┌──

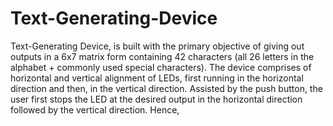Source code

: # Text-Generating-Device
Text-Generating Device, is built with the primary objective of giving out outputs in a 6x7 matrix form containing 42 characters (all 26 letters in the alphabet + commonly used special characters). The device comprises of horizontal and vertical alignment of LEDs, first running in the horizontal direction and then, in the vertical direction. Assisted by the push button, the user first stops the LED at the desired output in the horizontal direction followed by the vertical direction. Hence,
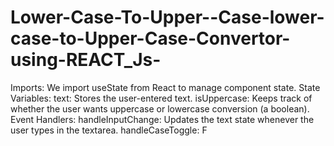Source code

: # Lower-Case-To-Upper--Case-lower-case-to-Upper-Case-Convertor-using-REACT_Js-
Imports: We import useState from React to manage component state. State Variables: text: Stores the user-entered text. isUppercase: Keeps track of whether the user wants uppercase or lowercase conversion (a boolean). Event Handlers: handleInputChange: Updates the text state whenever the user types in the textarea. handleCaseToggle: F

└──

> Problem to solve:
Give the material above again exactly as it stands, minus any images.

> Your solution:
Source code

: # Text-Generating-Device
Text-Generating Device, is built with the primary objective of giving out outputs in a 6x7 matrix form containing 42 characters (all 26 letters in the alphabet + commonly used special characters). The device comprises of horizontal and vertical alignment of LEDs, first running in the horizontal direction and then, in the vertical direction. Assisted by the push button, the user first stops the LED at the desired output in the horizontal direction followed by the vertical direction. Hence,
Source code

: # Lower-Case-To-Upper--Case-lower-case-to-Upper-Case-Convertor-using-REACT_Js-
Imports: We import useState from React to manage component state. State Variables: text: Stores the user-entered text. isUppercase: Keeps track of whether the user wants uppercase or lowercase conversion (a boolean). Event Handlers: handleInputChange: Updates the text state whenever the user types in the textarea. handleCaseToggle: F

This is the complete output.